Yusuf’u anarken genç bir diplomatın fişlenme ihtimalini göze alıp bu ziyareti yapmasını da alkışlamalı.
PASTA
Diyanet TV’de yayımlanan “Diyanet’e Soralım” isimli programda, yılbaşı bağlantılı sorulara yanıt veriliyor.
Bir pastacı Diyanet’e “Çam ağaçlı, Noel Baba’lı pasta siparişleri geliyor. Yapsam mı yapmasam mı bilemedim. 12 tane siparişim var. İptal mi etsem?” diye sormuş. Cumhuriyet’teki habere göre, soruyu yanıtlayan Din İşleri Yüksek Kurul Uzmanı Fatih Mehmet Aydın şöyle diyor:
“İslam’ın yasakladığı bir şeye alet, destek olmak caiz olmaz. Hıristiyanlar kendi bayramını kutlayabilir.
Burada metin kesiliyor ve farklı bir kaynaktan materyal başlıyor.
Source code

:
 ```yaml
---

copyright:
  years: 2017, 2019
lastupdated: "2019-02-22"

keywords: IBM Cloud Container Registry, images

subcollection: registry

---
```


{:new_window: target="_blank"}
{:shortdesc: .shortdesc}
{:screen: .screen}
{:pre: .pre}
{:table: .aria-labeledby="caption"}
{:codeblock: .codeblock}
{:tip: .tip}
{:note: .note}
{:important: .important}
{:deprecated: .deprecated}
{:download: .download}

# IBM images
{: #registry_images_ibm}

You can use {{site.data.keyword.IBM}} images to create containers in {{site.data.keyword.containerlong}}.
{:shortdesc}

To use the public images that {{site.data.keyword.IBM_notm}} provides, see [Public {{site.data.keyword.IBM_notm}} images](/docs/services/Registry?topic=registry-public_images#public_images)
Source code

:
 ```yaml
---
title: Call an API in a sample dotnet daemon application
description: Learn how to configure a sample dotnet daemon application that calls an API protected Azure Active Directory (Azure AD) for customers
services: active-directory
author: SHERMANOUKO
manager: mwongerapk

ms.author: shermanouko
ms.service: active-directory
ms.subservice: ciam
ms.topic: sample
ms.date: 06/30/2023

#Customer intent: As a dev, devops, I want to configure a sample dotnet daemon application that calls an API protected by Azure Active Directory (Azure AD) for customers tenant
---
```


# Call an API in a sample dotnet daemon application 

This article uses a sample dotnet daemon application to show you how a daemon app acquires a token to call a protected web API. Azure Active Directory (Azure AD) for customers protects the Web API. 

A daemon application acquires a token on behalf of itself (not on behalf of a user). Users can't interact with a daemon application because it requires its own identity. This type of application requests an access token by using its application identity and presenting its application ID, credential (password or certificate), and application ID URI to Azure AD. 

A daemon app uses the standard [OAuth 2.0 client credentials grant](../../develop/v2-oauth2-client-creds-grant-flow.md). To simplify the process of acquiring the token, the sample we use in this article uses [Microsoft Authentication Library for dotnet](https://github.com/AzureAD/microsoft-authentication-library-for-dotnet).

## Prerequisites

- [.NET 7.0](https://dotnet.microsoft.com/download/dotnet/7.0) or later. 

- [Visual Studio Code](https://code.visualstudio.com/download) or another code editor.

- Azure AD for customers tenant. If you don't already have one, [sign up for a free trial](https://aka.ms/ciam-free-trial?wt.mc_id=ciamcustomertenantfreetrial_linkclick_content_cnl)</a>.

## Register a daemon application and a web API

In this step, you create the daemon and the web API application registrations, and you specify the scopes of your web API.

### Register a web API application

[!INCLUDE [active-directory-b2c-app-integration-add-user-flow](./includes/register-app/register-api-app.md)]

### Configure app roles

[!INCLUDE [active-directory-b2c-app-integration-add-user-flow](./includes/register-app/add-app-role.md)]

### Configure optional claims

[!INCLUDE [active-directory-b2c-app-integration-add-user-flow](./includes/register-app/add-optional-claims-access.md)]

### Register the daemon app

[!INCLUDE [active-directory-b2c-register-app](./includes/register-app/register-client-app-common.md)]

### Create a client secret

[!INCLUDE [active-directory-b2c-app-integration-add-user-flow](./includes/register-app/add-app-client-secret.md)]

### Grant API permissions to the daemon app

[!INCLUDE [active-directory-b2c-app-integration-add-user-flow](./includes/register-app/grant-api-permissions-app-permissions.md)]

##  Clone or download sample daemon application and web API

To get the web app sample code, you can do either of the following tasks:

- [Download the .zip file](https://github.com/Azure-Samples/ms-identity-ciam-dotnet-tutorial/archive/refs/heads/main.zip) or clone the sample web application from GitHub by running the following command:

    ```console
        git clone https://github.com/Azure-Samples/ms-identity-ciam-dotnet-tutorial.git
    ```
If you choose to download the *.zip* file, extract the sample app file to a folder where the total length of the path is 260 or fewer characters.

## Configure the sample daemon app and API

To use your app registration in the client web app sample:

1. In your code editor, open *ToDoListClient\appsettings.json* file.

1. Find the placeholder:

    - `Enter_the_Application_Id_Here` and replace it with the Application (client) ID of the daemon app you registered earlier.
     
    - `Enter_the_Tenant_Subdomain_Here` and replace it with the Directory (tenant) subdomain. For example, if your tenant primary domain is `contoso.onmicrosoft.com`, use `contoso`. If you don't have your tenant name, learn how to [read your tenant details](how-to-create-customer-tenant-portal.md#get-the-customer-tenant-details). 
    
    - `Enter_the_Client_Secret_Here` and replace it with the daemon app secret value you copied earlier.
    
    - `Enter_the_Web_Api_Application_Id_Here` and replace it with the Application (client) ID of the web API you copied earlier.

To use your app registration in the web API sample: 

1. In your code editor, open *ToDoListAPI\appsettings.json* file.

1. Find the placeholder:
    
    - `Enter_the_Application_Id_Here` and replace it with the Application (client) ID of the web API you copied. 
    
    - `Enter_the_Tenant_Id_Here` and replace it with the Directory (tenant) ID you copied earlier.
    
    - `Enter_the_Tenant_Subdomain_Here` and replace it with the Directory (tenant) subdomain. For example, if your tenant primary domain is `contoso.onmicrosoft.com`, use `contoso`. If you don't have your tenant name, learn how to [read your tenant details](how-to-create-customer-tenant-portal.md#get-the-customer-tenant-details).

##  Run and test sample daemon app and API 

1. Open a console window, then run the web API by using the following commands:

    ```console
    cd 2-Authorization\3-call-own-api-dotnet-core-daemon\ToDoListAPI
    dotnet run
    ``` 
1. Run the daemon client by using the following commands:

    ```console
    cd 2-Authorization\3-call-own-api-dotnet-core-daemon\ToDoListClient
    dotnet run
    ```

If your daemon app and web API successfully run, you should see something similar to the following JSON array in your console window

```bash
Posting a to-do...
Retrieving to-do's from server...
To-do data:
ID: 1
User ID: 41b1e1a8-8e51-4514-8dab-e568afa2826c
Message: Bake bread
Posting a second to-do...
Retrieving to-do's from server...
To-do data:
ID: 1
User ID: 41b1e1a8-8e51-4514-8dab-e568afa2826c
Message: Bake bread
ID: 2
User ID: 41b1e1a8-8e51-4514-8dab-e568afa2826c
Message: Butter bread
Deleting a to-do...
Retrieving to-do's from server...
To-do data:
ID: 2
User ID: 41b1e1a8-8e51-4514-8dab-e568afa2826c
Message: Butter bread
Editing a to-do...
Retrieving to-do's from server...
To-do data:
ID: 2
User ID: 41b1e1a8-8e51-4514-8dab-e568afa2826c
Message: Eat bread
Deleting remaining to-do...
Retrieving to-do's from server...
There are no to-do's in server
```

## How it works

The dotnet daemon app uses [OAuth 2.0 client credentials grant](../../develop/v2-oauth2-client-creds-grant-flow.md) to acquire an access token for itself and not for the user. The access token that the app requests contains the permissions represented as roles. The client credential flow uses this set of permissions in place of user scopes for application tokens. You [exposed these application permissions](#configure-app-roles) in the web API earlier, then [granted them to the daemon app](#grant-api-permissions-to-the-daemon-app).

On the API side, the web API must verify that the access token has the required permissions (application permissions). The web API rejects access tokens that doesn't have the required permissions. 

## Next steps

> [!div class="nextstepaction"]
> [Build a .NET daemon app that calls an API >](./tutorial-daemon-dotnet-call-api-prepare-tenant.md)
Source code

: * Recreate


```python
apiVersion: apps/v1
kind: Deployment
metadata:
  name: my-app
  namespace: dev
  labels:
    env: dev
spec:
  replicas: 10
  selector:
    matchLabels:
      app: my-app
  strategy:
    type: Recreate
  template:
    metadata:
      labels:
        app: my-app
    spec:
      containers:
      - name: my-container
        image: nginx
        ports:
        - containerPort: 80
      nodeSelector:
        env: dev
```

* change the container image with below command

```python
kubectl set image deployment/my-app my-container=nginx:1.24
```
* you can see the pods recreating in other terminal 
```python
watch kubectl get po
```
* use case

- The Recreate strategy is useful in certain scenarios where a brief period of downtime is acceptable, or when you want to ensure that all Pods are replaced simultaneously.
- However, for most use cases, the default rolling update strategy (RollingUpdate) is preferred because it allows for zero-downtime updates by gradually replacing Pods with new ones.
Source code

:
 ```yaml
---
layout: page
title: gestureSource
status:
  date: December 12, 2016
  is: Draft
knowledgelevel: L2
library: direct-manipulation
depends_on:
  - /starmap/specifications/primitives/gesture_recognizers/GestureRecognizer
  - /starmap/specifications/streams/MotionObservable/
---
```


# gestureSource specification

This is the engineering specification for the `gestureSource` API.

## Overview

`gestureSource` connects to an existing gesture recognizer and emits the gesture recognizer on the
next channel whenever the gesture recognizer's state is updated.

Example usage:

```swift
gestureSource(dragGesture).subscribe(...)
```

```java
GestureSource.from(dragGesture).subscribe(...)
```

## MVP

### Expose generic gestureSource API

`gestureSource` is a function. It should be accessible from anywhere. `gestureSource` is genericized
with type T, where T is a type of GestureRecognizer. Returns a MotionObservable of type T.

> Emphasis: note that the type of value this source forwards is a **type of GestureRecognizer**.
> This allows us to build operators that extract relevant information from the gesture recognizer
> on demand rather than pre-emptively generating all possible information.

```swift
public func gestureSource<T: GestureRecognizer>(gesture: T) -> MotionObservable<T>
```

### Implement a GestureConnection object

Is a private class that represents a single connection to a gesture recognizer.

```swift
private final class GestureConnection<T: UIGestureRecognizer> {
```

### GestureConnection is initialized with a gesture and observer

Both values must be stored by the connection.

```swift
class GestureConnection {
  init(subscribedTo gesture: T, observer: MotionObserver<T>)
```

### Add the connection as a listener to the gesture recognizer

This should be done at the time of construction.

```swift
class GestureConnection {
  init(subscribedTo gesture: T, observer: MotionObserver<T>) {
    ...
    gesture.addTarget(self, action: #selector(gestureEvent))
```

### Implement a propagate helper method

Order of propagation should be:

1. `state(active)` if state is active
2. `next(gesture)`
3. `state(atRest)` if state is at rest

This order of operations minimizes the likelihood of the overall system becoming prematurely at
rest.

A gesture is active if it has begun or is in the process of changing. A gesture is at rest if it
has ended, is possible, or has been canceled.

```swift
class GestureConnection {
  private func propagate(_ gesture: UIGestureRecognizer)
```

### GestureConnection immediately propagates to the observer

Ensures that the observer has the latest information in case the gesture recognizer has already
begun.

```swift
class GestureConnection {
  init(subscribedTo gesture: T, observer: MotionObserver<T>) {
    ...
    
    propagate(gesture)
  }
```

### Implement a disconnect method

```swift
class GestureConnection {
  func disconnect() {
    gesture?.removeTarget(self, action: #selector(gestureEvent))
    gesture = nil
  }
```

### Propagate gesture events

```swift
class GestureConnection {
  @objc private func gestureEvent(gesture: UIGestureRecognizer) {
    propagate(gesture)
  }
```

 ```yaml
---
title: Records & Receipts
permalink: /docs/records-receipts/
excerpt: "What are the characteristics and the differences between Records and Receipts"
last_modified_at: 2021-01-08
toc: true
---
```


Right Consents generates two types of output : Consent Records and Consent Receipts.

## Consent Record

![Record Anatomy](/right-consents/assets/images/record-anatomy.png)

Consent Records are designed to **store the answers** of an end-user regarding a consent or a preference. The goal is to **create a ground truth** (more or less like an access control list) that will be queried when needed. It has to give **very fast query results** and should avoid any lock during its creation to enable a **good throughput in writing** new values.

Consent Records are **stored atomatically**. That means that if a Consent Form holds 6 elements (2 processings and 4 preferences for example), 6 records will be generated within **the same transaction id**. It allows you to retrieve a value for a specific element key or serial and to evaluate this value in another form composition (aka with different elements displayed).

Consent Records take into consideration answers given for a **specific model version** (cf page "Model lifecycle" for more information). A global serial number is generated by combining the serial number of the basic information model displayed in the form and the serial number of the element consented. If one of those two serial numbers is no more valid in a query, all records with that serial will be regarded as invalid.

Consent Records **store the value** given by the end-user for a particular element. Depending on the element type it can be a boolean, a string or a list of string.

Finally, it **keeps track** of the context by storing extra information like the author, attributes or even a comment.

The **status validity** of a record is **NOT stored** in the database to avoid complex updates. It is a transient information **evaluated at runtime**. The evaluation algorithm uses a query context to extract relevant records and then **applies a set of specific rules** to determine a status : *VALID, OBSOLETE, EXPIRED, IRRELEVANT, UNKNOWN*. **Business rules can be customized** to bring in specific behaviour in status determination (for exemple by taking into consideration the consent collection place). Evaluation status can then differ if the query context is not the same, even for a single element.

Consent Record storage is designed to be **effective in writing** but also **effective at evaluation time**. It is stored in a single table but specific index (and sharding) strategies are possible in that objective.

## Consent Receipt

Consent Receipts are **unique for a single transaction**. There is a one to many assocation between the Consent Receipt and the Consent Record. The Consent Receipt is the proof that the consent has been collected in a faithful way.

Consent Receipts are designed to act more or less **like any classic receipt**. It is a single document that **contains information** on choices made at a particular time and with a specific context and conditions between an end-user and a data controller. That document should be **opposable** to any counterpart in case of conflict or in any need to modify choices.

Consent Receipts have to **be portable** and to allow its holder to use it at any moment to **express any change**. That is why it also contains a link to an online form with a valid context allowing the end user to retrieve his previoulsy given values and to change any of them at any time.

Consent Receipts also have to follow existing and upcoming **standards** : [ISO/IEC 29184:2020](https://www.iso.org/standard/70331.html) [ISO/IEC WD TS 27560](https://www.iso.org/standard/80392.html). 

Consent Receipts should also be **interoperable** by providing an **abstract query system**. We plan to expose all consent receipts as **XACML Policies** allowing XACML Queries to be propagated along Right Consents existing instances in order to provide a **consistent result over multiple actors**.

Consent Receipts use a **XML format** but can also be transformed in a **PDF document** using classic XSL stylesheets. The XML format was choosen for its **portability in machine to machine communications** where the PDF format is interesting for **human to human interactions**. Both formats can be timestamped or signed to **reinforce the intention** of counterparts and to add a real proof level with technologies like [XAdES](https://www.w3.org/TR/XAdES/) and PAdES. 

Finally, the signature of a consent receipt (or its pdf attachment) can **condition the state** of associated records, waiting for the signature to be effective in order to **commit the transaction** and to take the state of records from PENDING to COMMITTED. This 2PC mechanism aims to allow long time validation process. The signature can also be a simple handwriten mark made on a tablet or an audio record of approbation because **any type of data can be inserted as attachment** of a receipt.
Onlar nereden tedarik ederse etsin ama bir Müslüman onların Noel’lerine yardımcı olacak şekilde hareket etmemeli ve rızkını başka yerlerden aramalı.”
Sanki siparişi veren pastayı başka yerden temin edemez!
Sanki Müslüman - Hıristiyan karşıtlığı için fırsat yaratmak Diyanet’in asli görevidir!
TAKTİK
CIA’da görev yaptıktan sonra ayrılmış bir ajan olan Philip Agee’nin yazdığı “CIA Günlüğü” adlı kitabı yıllar önce okumuştuk. O ve benzeri kitaplarda CIA ajanlarının şu itirafları göze çarpar:
- Terör istediğimiz düzeyde değilse provokasyonlarla yükseltir, yönetimleri önlem almak gerekçesiyle özgürlükleri kısıtlamaya sevk ederiz.
- Düzene başkaldırma ihtimali olan zeki ve atak gençleri eyleme sevk ederiz. Böylece fişlenmelerini sağlar ileride etkili görevlere gelmelerini önleriz.
Bu taktikler günümüzde de geçerlidir ne yazık ki.